* _TASK DIRECTIONS_: For the data below, give again exactly the lines from the one containing "and Accounting Implications" through the one containing "### Revenue Recognition", both ends included, and no others.

· · ·

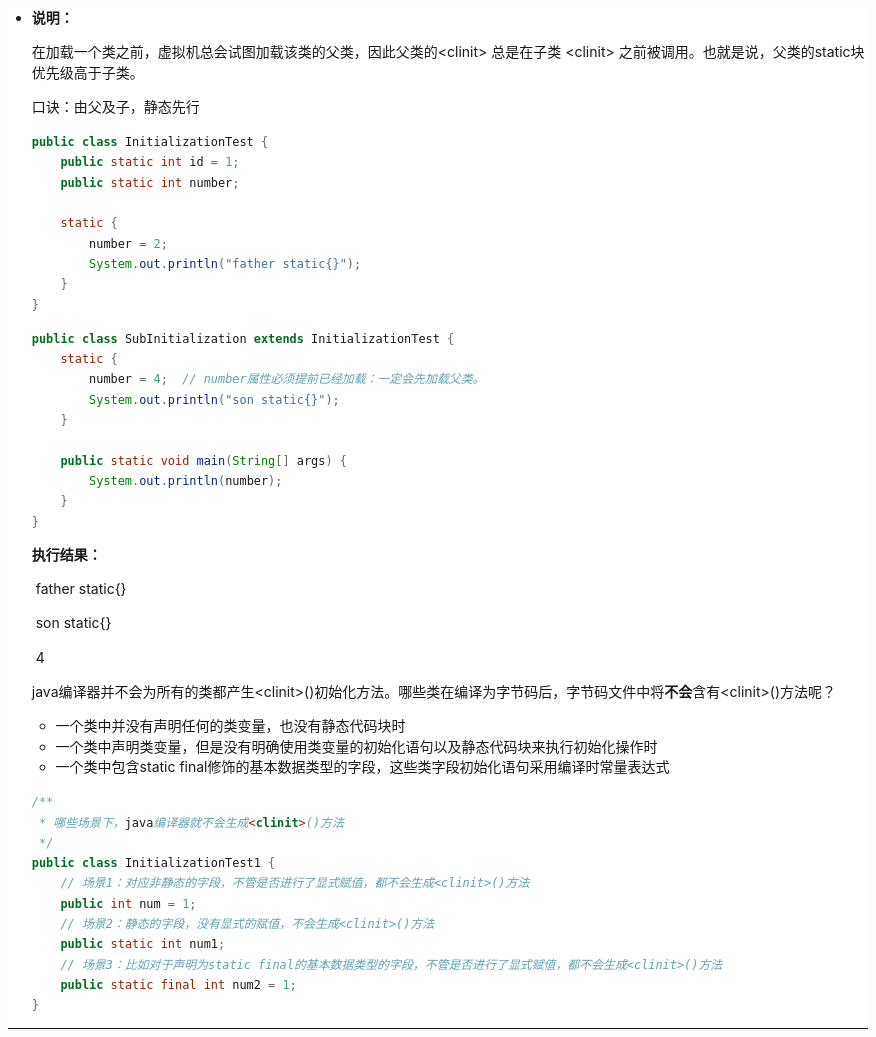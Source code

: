 * **说明：**

  在加载一个类之前，虚拟机总会试图加载该类的父类，因此父类的<clinit\> 总是在子类 <clinit\> 之前被调用。也就是说，父类的static块优先级高于子类。

  口诀：由父及子，静态先行

  ```java
  public class InitializationTest {
      public static int id = 1;
      public static int number;
  
      static {
          number = 2;
          System.out.println("father static{}");
      }
  }
  ```

  ```java
  public class SubInitialization extends InitializationTest {
      static {
          number = 4;  // number属性必须提前已经加载：一定会先加载父类。
          System.out.println("son static{}");
      }
  
      public static void main(String[] args) {
          System.out.println(number);
      }
  }
  ```

  **执行结果：**

  ​				father static{}

  ​				son static{}

  ​				4

  

  java编译器并不会为所有的类都产生<clinit\>()初始化方法。哪些类在编译为字节码后，字节码文件中将**不会**含有<clinit\>()方法呢？

  * 一个类中并没有声明任何的类变量，也没有静态代码块时
  * 一个类中声明类变量，但是没有明确使用类变量的初始化语句以及静态代码块来执行初始化操作时
  * 一个类中包含static final修饰的基本数据类型的字段，这些类字段初始化语句采用编译时常量表达式

  ```java
  /**
   * 哪些场景下，java编译器就不会生成<clinit>()方法
   */
  public class InitializationTest1 {
      // 场景1：对应非静态的字段，不管是否进行了显式赋值，都不会生成<clinit>()方法
      public int num = 1;
      // 场景2：静态的字段，没有显式的赋值，不会生成<clinit>()方法
      public static int num1;
      // 场景3：比如对于声明为static final的基本数据类型的字段，不管是否进行了显式赋值，都不会生成<clinit>()方法
      public static final int num2 = 1;
  }
  ```

---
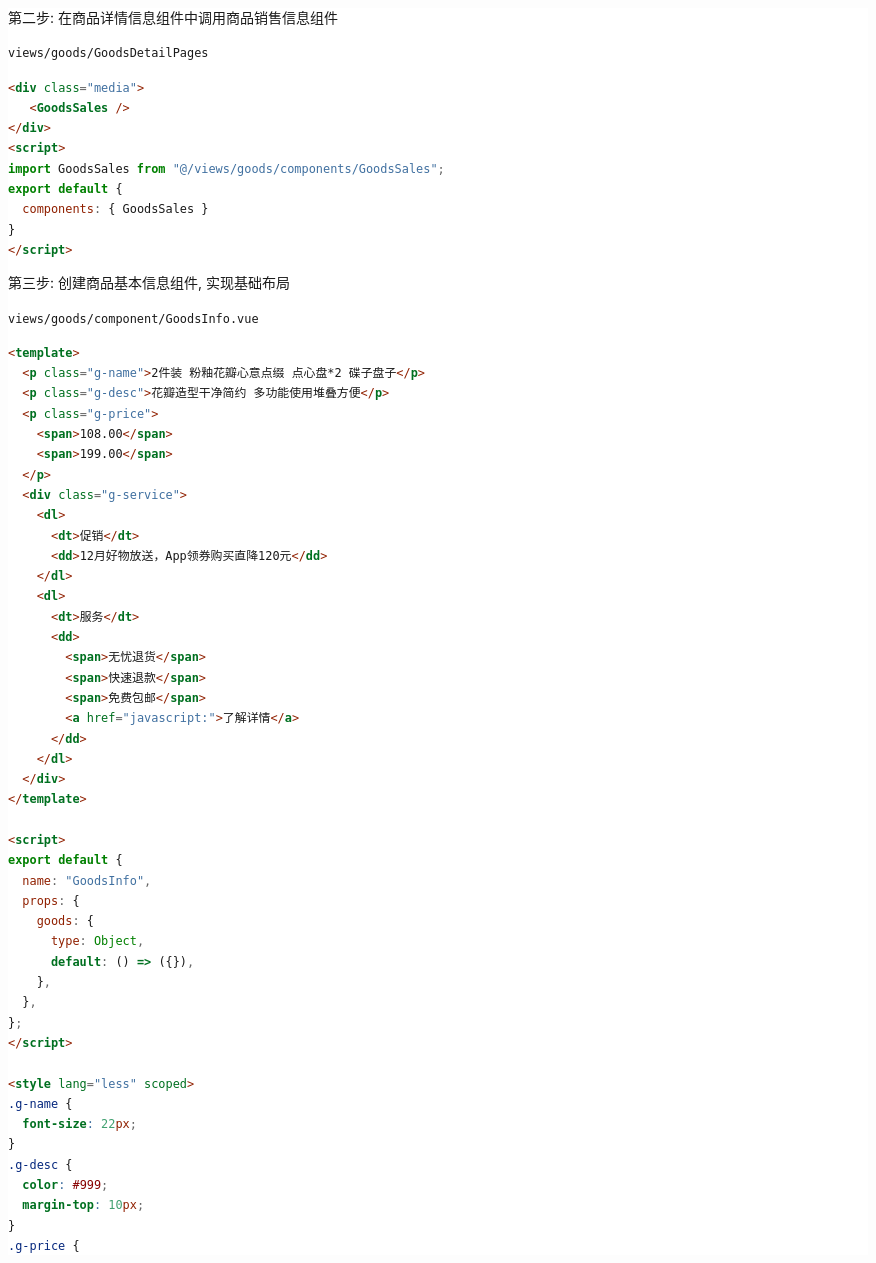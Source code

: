 第二步: 在商品详情信息组件中调用商品销售信息组件

`views/goods/GoodsDetailPages`

```html
<div class="media">
   <GoodsSales />
</div>
<script>
import GoodsSales from "@/views/goods/components/GoodsSales";
export default {
  components: { GoodsSales }
}
</script>
```

第三步: 创建商品基本信息组件, 实现基础布局

`views/goods/component/GoodsInfo.vue`

```html
<template>
  <p class="g-name">2件装 粉釉花瓣心意点缀 点心盘*2 碟子盘子</p>
  <p class="g-desc">花瓣造型干净简约 多功能使用堆叠方便</p>
  <p class="g-price">
    <span>108.00</span>
    <span>199.00</span>
  </p>
  <div class="g-service">
    <dl>
      <dt>促销</dt>
      <dd>12月好物放送，App领券购买直降120元</dd>
    </dl>
    <dl>
      <dt>服务</dt>
      <dd>
        <span>无忧退货</span>
        <span>快速退款</span>
        <span>免费包邮</span>
        <a href="javascript:">了解详情</a>
      </dd>
    </dl>
  </div>
</template>

<script>
export default {
  name: "GoodsInfo",
  props: {
    goods: {
      type: Object,
      default: () => ({}),
    },
  },
};
</script>

<style lang="less" scoped>
.g-name {
  font-size: 22px;
}
.g-desc {
  color: #999;
  margin-top: 10px;
}
.g-price {
```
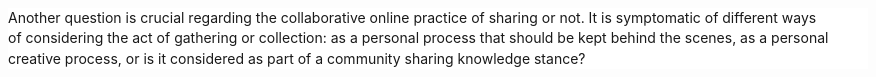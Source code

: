 Another question is crucial regarding the collaborative online practice of sharing or not. It is symptomatic of different ways of&nbsp;considering the act of gathering or collection: as a personal process that should be kept behind the scenes, as a personal creative process, or is it considered as part of a community sharing knowledge stance?


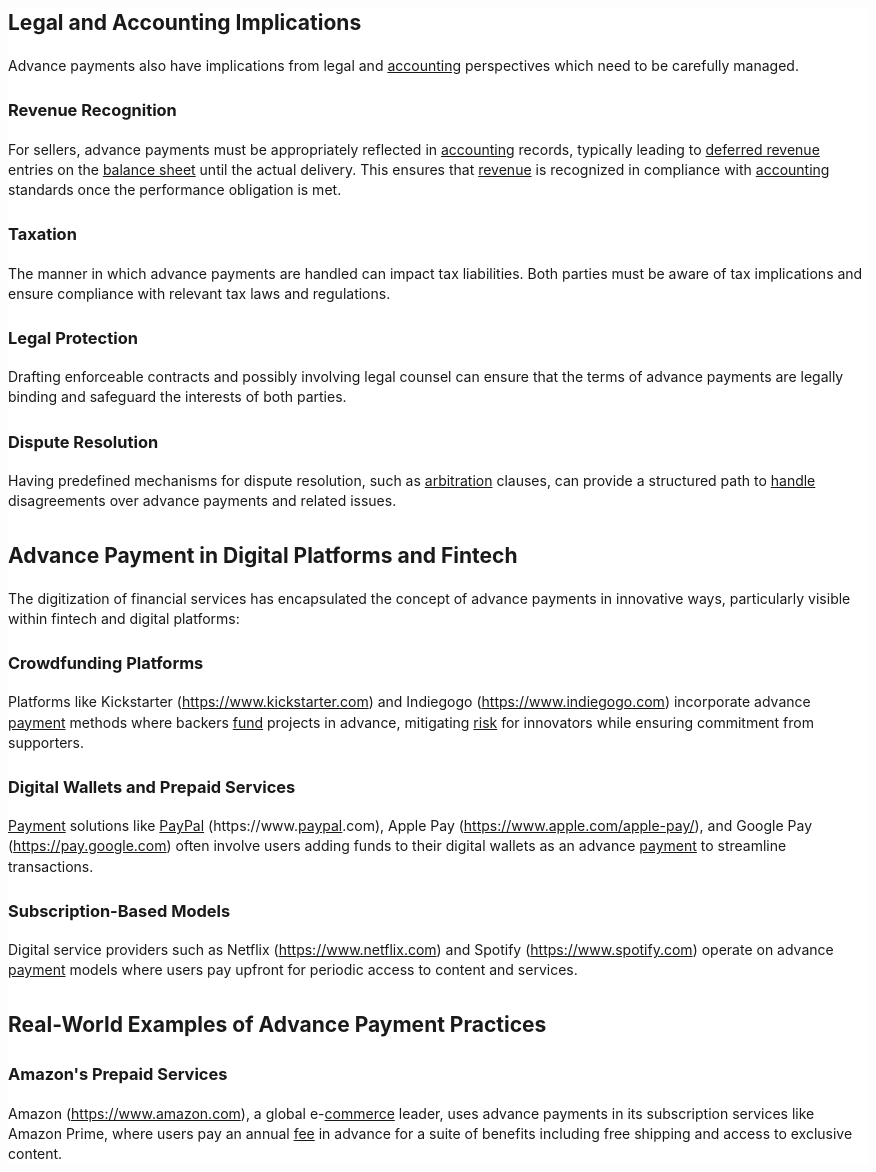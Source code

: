 ## Legal and Accounting Implications
Advance payments also have implications from legal and [accounting](../a/accounting.md) perspectives which need to be carefully managed.

### Revenue Recognition
For sellers, advance payments must be appropriately reflected in [accounting](../a/accounting.md) records, typically leading to [deferred revenue](../d/deferred_revenue.md) entries on the [balance sheet](../b/balance_sheet.md) until the actual delivery. This ensures that [revenue](../r/revenue.md) is recognized in compliance with [accounting](../a/accounting.md) standards once the performance obligation is met.

### Taxation
The manner in which advance payments are handled can impact tax liabilities. Both parties must be aware of tax implications and ensure compliance with relevant tax laws and regulations.

### Legal Protection
Drafting enforceable contracts and possibly involving legal counsel can ensure that the terms of advance payments are legally binding and safeguard the interests of both parties.

### Dispute Resolution
Having predefined mechanisms for dispute resolution, such as [arbitration](../a/arbitration.md) clauses, can provide a structured path to [handle](../h/handle.md) disagreements over advance payments and related issues.

## Advance Payment in Digital Platforms and Fintech
The digitization of financial services has encapsulated the concept of advance payments in innovative ways, particularly visible within fintech and digital platforms:

### Crowdfunding Platforms
Platforms like Kickstarter (https://www.kickstarter.com) and Indiegogo (https://www.indiegogo.com) incorporate advance [payment](../p/payment.md) methods where backers [fund](../f/fund.md) projects in advance, mitigating [risk](../r/risk.md) for innovators while ensuring commitment from supporters.

### Digital Wallets and Prepaid Services
[Payment](../p/payment.md) solutions like [PayPal](../p/paypal.md) (https://www.[paypal](../p/paypal.md).com), Apple Pay (https://www.apple.com/apple-pay/), and Google Pay (https://pay.google.com) often involve users adding funds to their digital wallets as an advance [payment](../p/payment.md) to streamline transactions.

### Subscription-Based Models
Digital service providers such as Netflix (https://www.netflix.com) and Spotify (https://www.spotify.com) operate on advance [payment](../p/payment.md) models where users pay upfront for periodic access to content and services.

## Real-World Examples of Advance Payment Practices

### Amazon's Prepaid Services
Amazon (https://www.amazon.com), a global e-[commerce](../c/commerce.md) leader, uses advance payments in its subscription services like Amazon Prime, where users pay an annual [fee](../f/fee.md) in advance for a suite of benefits including free shipping and access to exclusive content.
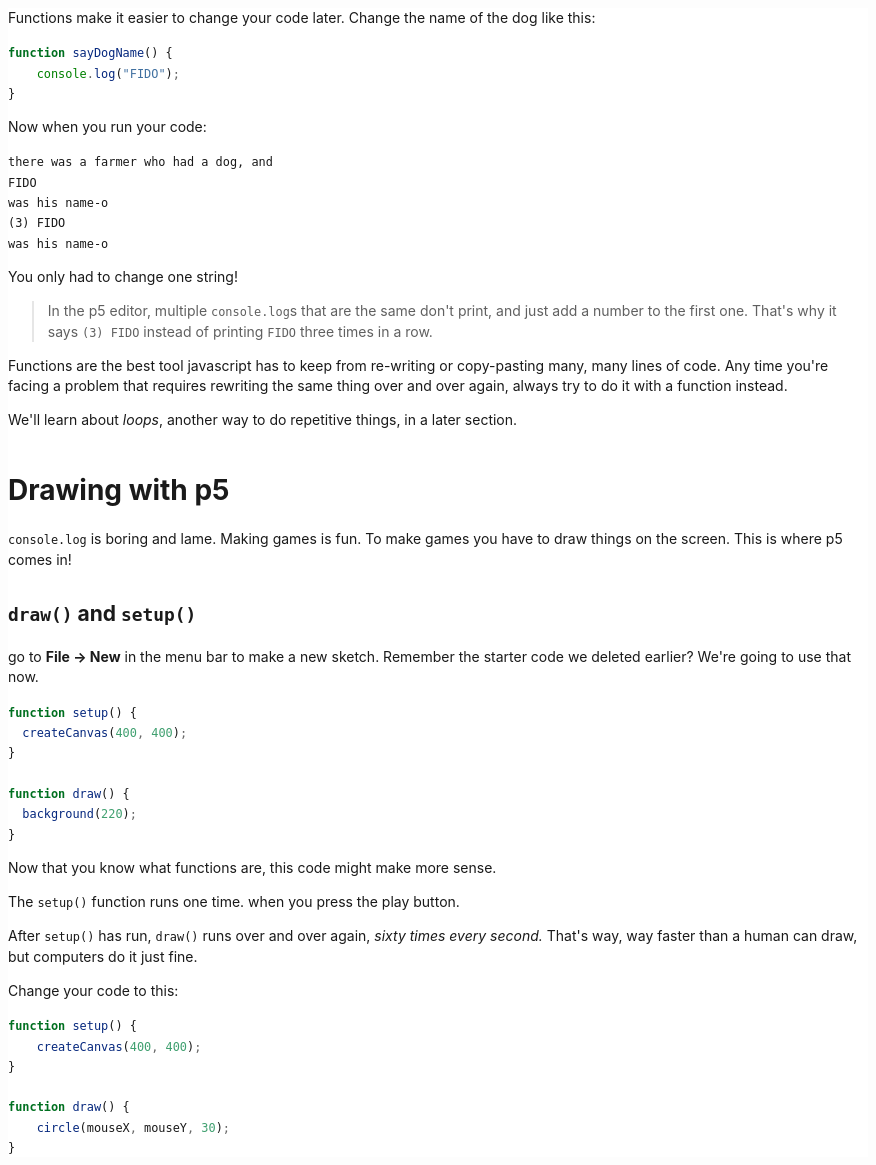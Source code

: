 Functions make it easier to change your code later. Change the name of the dog like this:
```javascript
function sayDogName() {
	console.log("FIDO");
}
```
Now when you run your code:
```
there was a farmer who had a dog, and
FIDO
was his name-o
(3) FIDO
was his name-o
```
You only had to change one string!

> In the p5 editor, multiple `console.log`s that are the same don't print, and just add a number to the first one. That's why it says `(3) FIDO` instead of printing `FIDO`  three times in a row.

Functions are the best tool javascript has to keep from re-writing or copy-pasting many, many lines of code. Any time you're facing a problem that requires rewriting the same thing over and over again, always try to do it with a function instead.

We'll learn about _loops_, another way to do repetitive things, in a later section.
# Drawing with p5

`console.log` is boring and lame. Making games is fun. To make games you have to draw things on the screen. This is where p5 comes in!

## `draw()` and `setup()`

go to **File -> New** in the menu bar to make a new sketch. Remember the starter code we deleted earlier? We're going to use that now.
```javascript
function setup() {
  createCanvas(400, 400);
}

function draw() {
  background(220);
}
```
Now that you know what functions are, this code might make more sense.

The `setup()` function runs one time. when you press the play button.

After `setup()` has run, `draw()` runs over and over again, _sixty times every second._ That's way, way faster than a human can draw, but computers do it just fine.

Change your code to this:

```javascript
function setup() {
	createCanvas(400, 400);
}

function draw() {
	circle(mouseX, mouseY, 30);
}
```
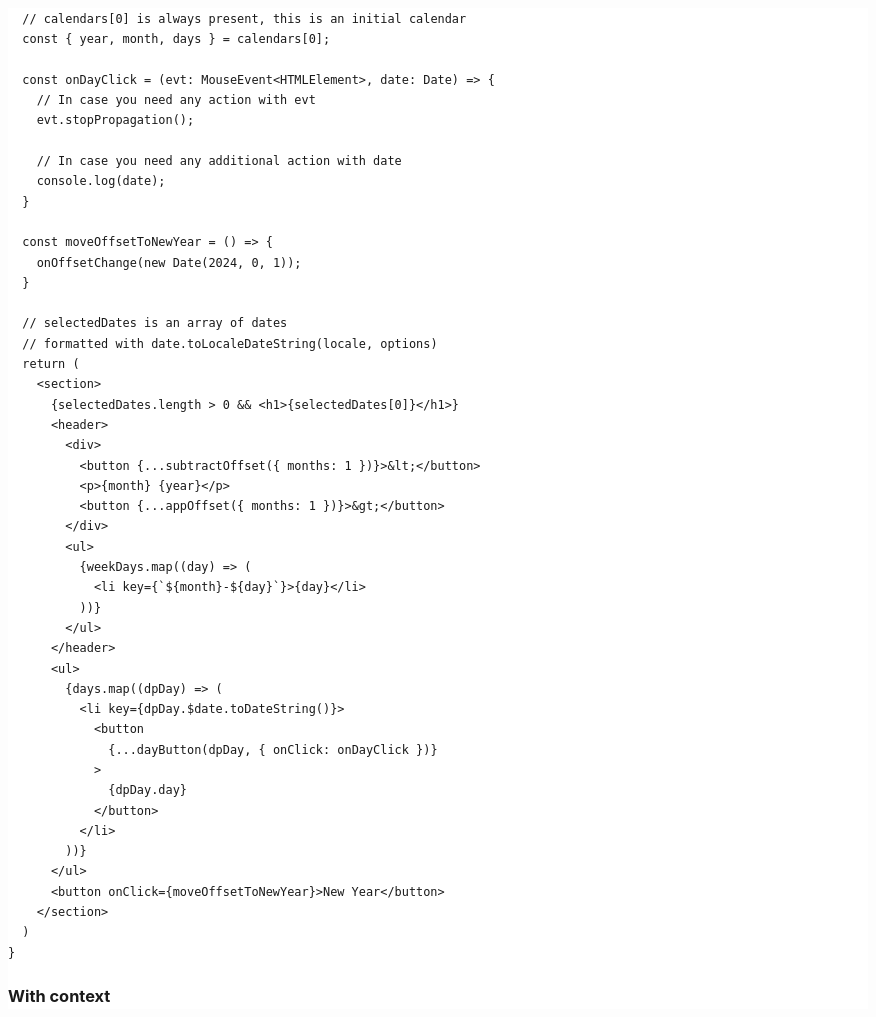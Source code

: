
 ```tsx
  // calendars[0] is always present, this is an initial calendar
  const { year, month, days } = calendars[0];

  const onDayClick = (evt: MouseEvent<HTMLElement>, date: Date) => {
    // In case you need any action with evt
    evt.stopPropagation();

    // In case you need any additional action with date
    console.log(date);
  }

  const moveOffsetToNewYear = () => {
    onOffsetChange(new Date(2024, 0, 1));
  }

  // selectedDates is an array of dates
  // formatted with date.toLocaleDateString(locale, options)
  return (
    <section>
      {selectedDates.length > 0 && <h1>{selectedDates[0]}</h1>}
      <header>
        <div>
          <button {...subtractOffset({ months: 1 })}>&lt;</button>
          <p>{month} {year}</p>
          <button {...appOffset({ months: 1 })}>&gt;</button>
        </div>
        <ul>
          {weekDays.map((day) => (
            <li key={`${month}-${day}`}>{day}</li>
          ))}
        </ul>
      </header>
      <ul>
        {days.map((dpDay) => (
          <li key={dpDay.$date.toDateString()}>
            <button
              {...dayButton(dpDay, { onClick: onDayClick })}
            >
              {dpDay.day}
            </button>
          </li>
        ))}
      </ul>
      <button onClick={moveOffsetToNewYear}>New Year</button>
    </section>
  )
}
```

### With context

· · ·

* _EXERCISE OUTPUT_:
: ## Legal and Accounting Implications
Advance payments also have implications from legal and [accounting](../a/accounting.md) perspectives which need to be carefully managed.

### Revenue Recognition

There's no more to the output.